Feedback from youth participants was overwhelmingly positive. Many of them said that they hope to use the skills they learned in their lives as activists and community members. We will follow up with them in 6 weeks, and discuss how (and if) they have been able to use graphic facilitation or recording in settings with other youth as a voice for advocacy. From these further consultations, we hope to gain some insight into how to build our Urban Scrawl tool kit, along with our fellow Urban Scrawlers from Winnipeg and Toronto.


URBANscrawl in Toronto 

IMG_1169In Toronto, we have focused on housing issues. Youth from several housing-related service providers have been recruited as youth facilitators to initiate dialogues amongst their peers about housing changes that they want to see in their neighbourhoods and communities. Throughout November, 2012 the youth facilitators were trained in graphic facilitation to lead these dialogues. The youth facilitators ran graphic facilitation sessions at their service provider organizations.

The work in November was building towards a workshop in December 2012. At the forum the youth facilitators led their peers through a deeper discussion of the housing issues that they are facing and how they might be overcome. This session was complemented by a parallel session for service providers and policy makers. Following the forum the youth facilitators reconvened to distill key messages and developed a postcard advocacy campaign


URBANscrawl in Winnipeg at the Youth Agencies Alliance Conference

On Wednesday, October 17th, 2012, Jillian and I participated in the Youth Agencies Alliance Conference. This is a yearly event wherein various agencies from across the community come together to share their experiences and skills in the work that they do. The conference was live tweeted, there was a keynote speaker along with six workshops for people to attend, and the theme this year was “storytelling”. Jillian and I were honoured to be one of the six groups to facilitate a workshop throughout the day. Our audience was a room full of frontline workers from various agencies. If you would like to see more on the conference, here is a link to the 2012 workshop series: http://www.youthagenciesalliance.com/#!conference/c1jym

We had an hour-and-a-half to deliver our presentation and spent the first half of it discussing our experiences in Vancouver with Knowledge Leaders, explaining some of CEHE’s main philosophies and theory such as EqKT so that the audience could get an idea of where we were coming from with the formation of the URBANscrawl facilitation tool.

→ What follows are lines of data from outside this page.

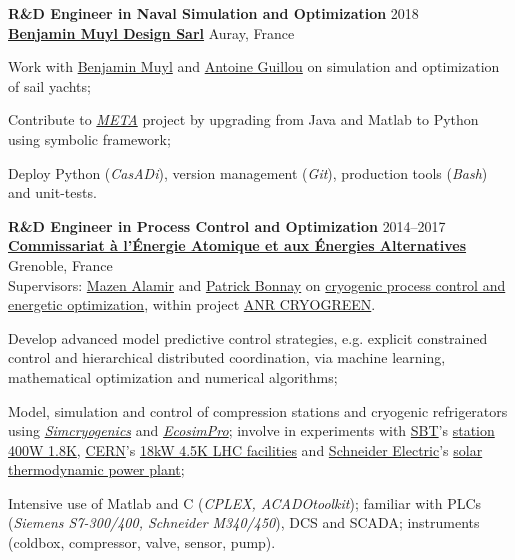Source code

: \documentclass[a4paper,11pt]{article}
\begin{document}
	\vspace{0.1cm}
	
	\textbf{R\&D Engineer in Naval Simulation and Optimization}
	\hfill {2018} \\
	\href{https://www.bmuyl.com/}{\textbf{Benjamin Muyl Design Sarl}} 
	\hfill{Auray, France}
	\begin{innerlist}
		\item Work with \href{https://www.linkedin.com/in/bmuyl/}{Benjamin Muyl} and \href{https://www.linkedin.com/in/antoine-guillou-40379526/}{Antoine Guillou} on simulation and optimization of sail yachts;
		\item Contribute to \href{https://pole-mer-bretagne-atlantique.com/en/component/projects/project/2235}{\emph{META}} project by upgrading from Java and Matlab to Python using symbolic framework; 
		\item Deploy Python (\emph{CasADi}), version management (\emph{Git}), production tools (\emph{Bash}) and unit-tests.
	\end{innerlist}
	
	\vspace{0.1cm}
	
	\textbf{R\&D Engineer in Process Control and Optimization}
	\hfill {2014--2017} \\
	\href{http://www.cea.fr/}{\textbf{Commissariat \`{a} l'\'{E}nergie Atomique et aux \'{E}nergies Alternatives}} 
	\hfill{Grenoble, France} \\
	Supervisors: \href{http://www.mazenalamir.fr/home/}{Mazen Alamir} and \href{https://www.researchgate.net/profile/P_Bonnay}{Patrick Bonnay} on \href{https://vuongvtrinh.github.io/project/cryogenic-refrigerator/}{cryogenic process control and energetic optimization}, within project \href{https://anr.fr/Project-ANR-13-SEED-0005}{ANR CRYOGREEN}.
	\begin{innerlist}
		\item Develop advanced model predictive control strategies, e.g. explicit constrained control and hierarchical distributed coordination, via machine learning, mathematical optimization and numerical algorithms;
		\item Model, simulation and control of compression stations and cryogenic refrigerators using \href{http://www.d-sbt.fr/en/Pages/News/2016_Francois-Bonne.aspx}{\emph{Simcryogenics}} and \href{https://www.ecosimpro.com/}{\emph{EcosimPro}}; involve in experiments with \href{http://www.d-sbt.fr/en}{SBT}'s \href{http://inac.cea.fr/en/Phocea/Vie_des_labos/Ast/ast_visu.php?id_ast=771}{station 400W 1.8K}, \href{https://cern.ch}{CERN}'s \href{https://cds.cern.ch/record/708291}{18kW 4.5K LHC facilities} and \href{https://www.se.com/vn/en/}{Schneider Electric}'s \href{https://vuongvtrinh.github.io/project/solar-energy/}{solar thermodynamic power plant};
		\item Intensive use of Matlab and C (\emph{CPLEX, ACADOtoolkit}); familiar with PLCs (\emph{Siemens S7-300/400, Schneider M340/450}), DCS and SCADA; instruments (coldbox, compressor, valve, sensor, pump).
	\end{innerlist}
	
\end{document}
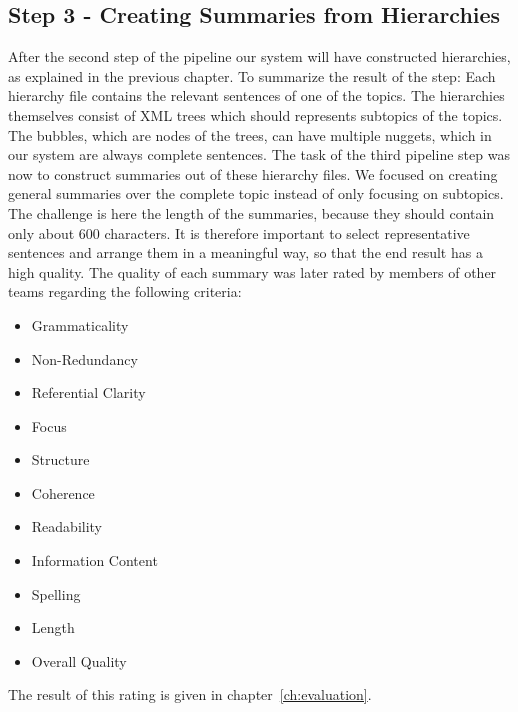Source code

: 
\subsection{Step 3 - Creating Summaries from Hierarchies}
After the second step of the pipeline our system will have constructed hierarchies,
as explained in the previous chapter. To summarize the result of the step: Each
hierarchy file contains the relevant sentences of one of the topics. The hierarchies
themselves consist of XML trees which should represents subtopics of the topics.
The bubbles, which are nodes of the trees, can have multiple nuggets, which in
our system are always complete sentences. The task of the third pipeline step
was now to construct summaries out of these hierarchy files. We focused on
creating general summaries over the complete topic instead of only focusing on
subtopics. The challenge is here the length of the summaries, because they should
contain only about 600 characters. It is therefore important to select
representative sentences and arrange them in a meaningful way, so that the end
result has a high quality. The quality of each summary was later rated by members
of other teams regarding the following criteria:
\begin{itemize}
    \item Grammaticality
    \item Non-Redundancy
    \item Referential Clarity
    \item Focus
    \item Structure
    \item Coherence
    \item Readability
    \item Information Content
    \item Spelling
    \item Length
    \item Overall Quality
\end{itemize}
The result of this rating is given in chapter~\ref{ch:evaluation}.

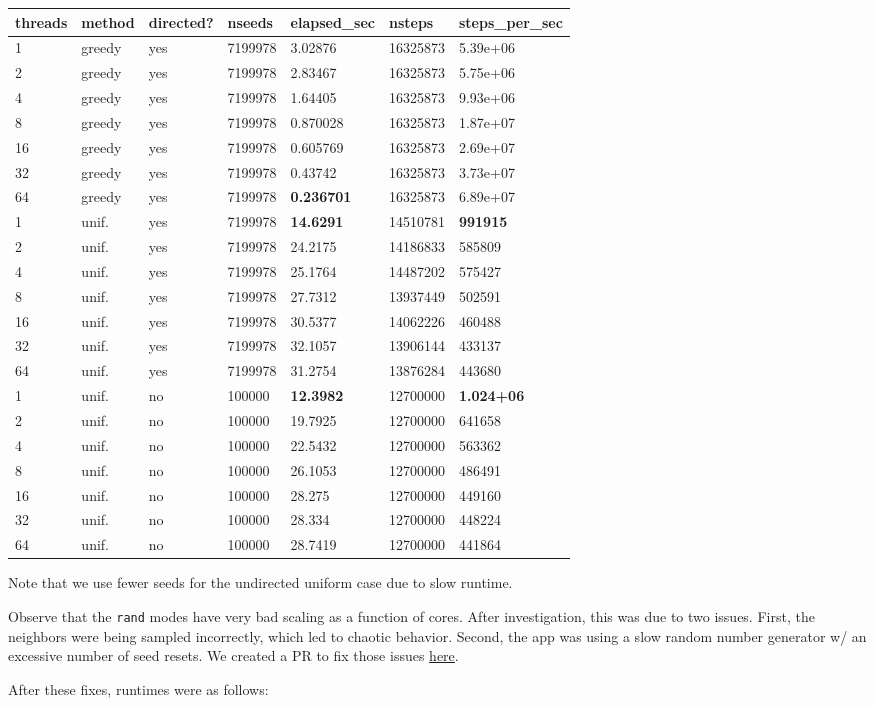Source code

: \documentclass[10pt,oneside]{memoir}
\begin{document}
\begin{longtable}[]{@{}lllllll@{}}
\toprule
threads & method & directed? & nseeds & elapsed\_sec & nsteps &
steps\_per\_sec\tabularnewline
\midrule
\endhead
1 & greedy & yes & 7199978 & 3.02876 & 16325873 &
5.39e+06\tabularnewline
2 & greedy & yes & 7199978 & 2.83467 & 16325873 &
5.75e+06\tabularnewline
4 & greedy & yes & 7199978 & 1.64405 & 16325873 &
9.93e+06\tabularnewline
8 & greedy & yes & 7199978 & 0.870028 & 16325873 &
1.87e+07\tabularnewline
16 & greedy & yes & 7199978 & 0.605769 & 16325873 &
2.69e+07\tabularnewline
32 & greedy & yes & 7199978 & 0.43742 & 16325873 &
3.73e+07\tabularnewline
64 & greedy & yes & 7199978 & \textbf{0.236701} & 16325873 &
6.89e+07\tabularnewline
1 & unif. & yes & 7199978 & \textbf{14.6291} & 14510781 &
\textbf{991915}\tabularnewline
2 & unif. & yes & 7199978 & 24.2175 & 14186833 & 585809\tabularnewline
4 & unif. & yes & 7199978 & 25.1764 & 14487202 & 575427\tabularnewline
8 & unif. & yes & 7199978 & 27.7312 & 13937449 & 502591\tabularnewline
16 & unif. & yes & 7199978 & 30.5377 & 14062226 & 460488\tabularnewline
32 & unif. & yes & 7199978 & 32.1057 & 13906144 & 433137\tabularnewline
64 & unif. & yes & 7199978 & 31.2754 & 13876284 & 443680\tabularnewline
1 & unif. & no & 100000 & \textbf{12.3982} & 12700000 &
\textbf{1.024+06}\tabularnewline
2 & unif. & no & 100000 & 19.7925 & 12700000 & 641658\tabularnewline
4 & unif. & no & 100000 & 22.5432 & 12700000 & 563362\tabularnewline
8 & unif. & no & 100000 & 26.1053 & 12700000 & 486491\tabularnewline
16 & unif. & no & 100000 & 28.275 & 12700000 & 449160\tabularnewline
32 & unif. & no & 100000 & 28.334 & 12700000 & 448224\tabularnewline
64 & unif. & no & 100000 & 28.7419 & 12700000 & 441864\tabularnewline
\bottomrule
\end{longtable}

Note that we use fewer seeds for the undirected uniform case due to slow
runtime.

Observe that the \texttt{rand} modes have very bad scaling as a function
of cores. After investigation, this was due to two issues. First, the
neighbors were being sampled incorrectly, which led to chaotic behavior.
Second, the app was using a slow random number generator w/ an excessive
number of seed resets. We created a PR to fix those issues
\href{https://gitlab.hiveprogram.com/pnnl/graphsearch/merge_requests/1}{here}.

After these fixes, runtimes were as follows:
\end{document}
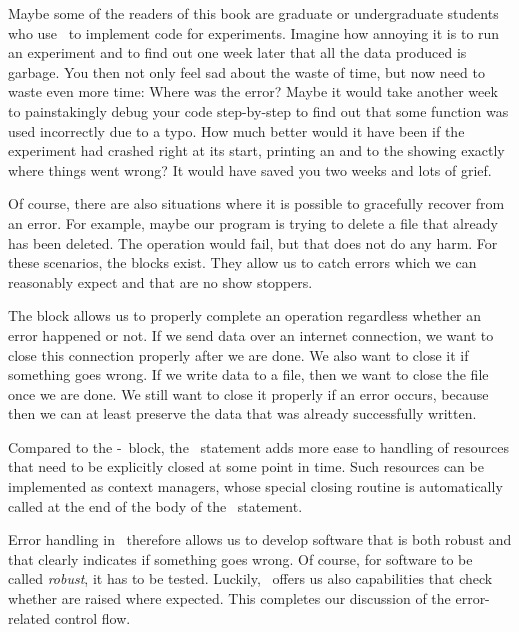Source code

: Maybe some of the readers of this book are graduate or undergraduate students who use \python\ to implement code for experiments.
Imagine how annoying it is to run an experiment and to find out one week later that all the data produced is garbage.
You then not only feel sad about the waste of time, but now need to waste even more time:
Where was the error?
Maybe it would take another week to painstakingly debug your code step-by-step to find out that some function was used incorrectly due to a typo.
How much better would it have been if the experiment had crashed right at its start, printing an  and  to the  showing exactly where things went wrong?
It would have saved you two weeks and lots of grief.

Of course, there are also situations where it is possible to gracefully recover from an error.
For example, maybe our program is trying to delete a file that already has been deleted.
The operation would fail, but that does not do any harm.
For these scenarios, the  blocks exist.
They allow us to catch errors which we can reasonably expect and that are no show stoppers.

The  block allows us to properly complete an operation regardless whether an error happened or not.
If we send data over an internet connection, we want to close this connection properly after we are done.
We also want to close it if something goes wrong.
If we write data to a file, then we want to close the file once we are done.
We still want to close it properly if an error occurs, because then we can at least preserve the data that was already successfully written.

Compared to the -~block, the ~statement adds more ease to handling of resources that need to be explicitly closed at some point in time.
Such resources can be implemented as context managers, whose special closing routine is automatically called at the end of the body of the ~statement.

Error handling in \python\ therefore allows us to develop software that is both robust and that clearly indicates if something goes wrong.
Of course, for software to be called \emph{robust}, it has to be tested.
Luckily, \pytest\ offers us also  capabilities that check whether  are raised where expected.
This completes our discussion of the error-related control flow.%
\endhsection%
%
\FloatBarrier%
\endhsection%
%
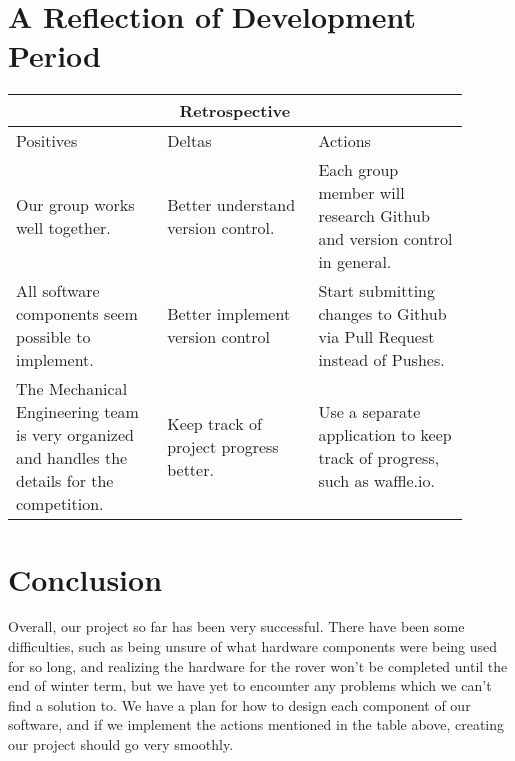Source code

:\documentclass[10pt,letterpaper,onecolumn,draftclsnofoot,journal]{IEEEtran}
\begin{document}
\section{A Reflection of Development Period}
\begin{tabular}{ |p{0.3\linewidth}|p{0.3\linewidth}|p{0.3\linewidth}|  }
\hline
\multicolumn{3}{|c|}{Retrospective} \\
\hline
Positives& Deltas &Actions \\
\hline
Our group works well together. &
Better understand version control.&
Each group member will research Github and version control in general. \\

All software components seem possible to implement. &
Better implement version control &
Start submitting changes to Github via Pull Request instead of Pushes. \\

The Mechanical Engineering team is very organized and handles the details for the competition. &
Keep track of project progress better. & Use a separate application to keep track of progress, such as waffle.io.  \\
\hline
\end{tabular}

\section{Conclusion}
Overall, our project so far has been very successful. There have been some difficulties, such as being unsure of what hardware components were being used for so long, and realizing the hardware for the rover won't be completed until the end of winter term, but we have yet to encounter any problems which we can't find a solution to. We have a plan for how to design each component of our software, and if we implement the actions mentioned in the table above, creating our project should go very smoothly.


%
%
\end{document}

We developed a prezi for the first time to accompany our discussion and then introduced the idea of URBANscrawl as a facilitation tool. We finished the last half of the workshop by facilitation an URBANscrawl session with the frontline workers. We also created a mock-up facilitator’s guide that we distributed to the workers so that they could take the tool back to their organizations and implement it themselves.

We started off by getting the frontline workers to discuss common doodles that they had seen their youth use, before asking them to represent common things through doodling like trees, houses, roads, apartment blocks and water. We had them working in groups of 3-4, sharing large pieces of poster board. Finally, we asked them to “scrawl” about either the city of Winnipeg or a neighbourhood in the city and some chose to do one or the other. We lastly encouraged the participants to graphically “value” things that they had included in their scrawls. It was interesting to watch the discussion unfold and the process of what should be included in the maps and how it was represented. Everyone participated and afterwards we laid them all out on the floor and took turns looking at all of them, commenting on what was “valued” in each drawing and what we could draw from the doodles.

To wrap up, we had discussions about whether or not people would consider using this tool with their youth and what barriers they could foresee coming up. We also asked people to fill out a feedback form around these questions and I have typed up and attached their responses. All in all, many participants seemed excited about this tool and expressed a desire to use it, citing it as “easy to facilitate” and a “fun, community-building activity”. Some concerns came up about “what if children draw something inappropriate, or use gang signs” or about the willingness and attention span of youth who participate. This was a great opportunity for URBANscrawl to try out the tool, and it was an invaluable experience to gain the feedback of community members and frontline workers. With the positive feedback we received, it left both of us excited and hopeful about how far this project can go.